Exercise data:
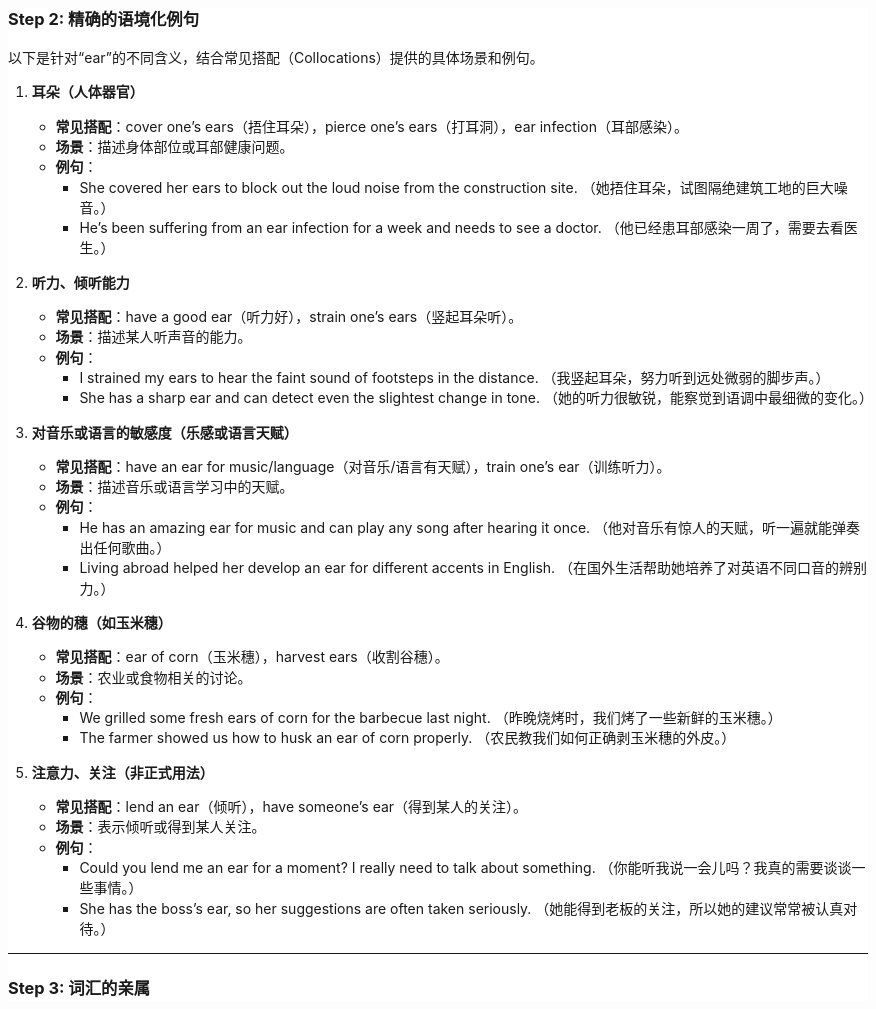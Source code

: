 
### Step 2: 精确的语境化例句

以下是针对“ear”的不同含义，结合常见搭配（Collocations）提供的具体场景和例句。

1. **耳朵（人体器官）**
   - **常见搭配**：cover one’s ears（捂住耳朵），pierce one’s ears（打耳洞），ear infection（耳部感染）。
   - **场景**：描述身体部位或耳部健康问题。
   - **例句**：
     - She covered her ears to block out the loud noise from the construction site.
       （她捂住耳朵，试图隔绝建筑工地的巨大噪音。）
     - He’s been suffering from an ear infection for a week and needs to see a doctor.
       （他已经患耳部感染一周了，需要去看医生。）

2. **听力、倾听能力**
   - **常见搭配**：have a good ear（听力好），strain one’s ears（竖起耳朵听）。
   - **场景**：描述某人听声音的能力。
   - **例句**：
     - I strained my ears to hear the faint sound of footsteps in the distance.
       （我竖起耳朵，努力听到远处微弱的脚步声。）
     - She has a sharp ear and can detect even the slightest change in tone.
       （她的听力很敏锐，能察觉到语调中最细微的变化。）

3. **对音乐或语言的敏感度（乐感或语言天赋）**
   - **常见搭配**：have an ear for music/language（对音乐/语言有天赋），train one’s ear（训练听力）。
   - **场景**：描述音乐或语言学习中的天赋。
   - **例句**：
     - He has an amazing ear for music and can play any song after hearing it once.
       （他对音乐有惊人的天赋，听一遍就能弹奏出任何歌曲。）
     - Living abroad helped her develop an ear for different accents in English.
       （在国外生活帮助她培养了对英语不同口音的辨别力。）

4. **谷物的穗（如玉米穗）**
   - **常见搭配**：ear of corn（玉米穗），harvest ears（收割谷穗）。
   - **场景**：农业或食物相关的讨论。
   - **例句**：
     - We grilled some fresh ears of corn for the barbecue last night.
       （昨晚烧烤时，我们烤了一些新鲜的玉米穗。）
     - The farmer showed us how to husk an ear of corn properly.
       （农民教我们如何正确剥玉米穗的外皮。）

5. **注意力、关注（非正式用法）**
   - **常见搭配**：lend an ear（倾听），have someone’s ear（得到某人的关注）。
   - **场景**：表示倾听或得到某人关注。
   - **例句**：
     - Could you lend me an ear for a moment? I really need to talk about something.
       （你能听我说一会儿吗？我真的需要谈谈一些事情。）
     - She has the boss’s ear, so her suggestions are often taken seriously.
       （她能得到老板的关注，所以她的建议常常被认真对待。）

---

### Step 3: 词汇的亲属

What you are asked to do:
Scan the material above for "from". Copy every line where it appears.

Final answer:
     - She covered her ears to block out the loud noise from the construction site.
     - He’s been suffering from an ear infection for a week and needs to see a doctor.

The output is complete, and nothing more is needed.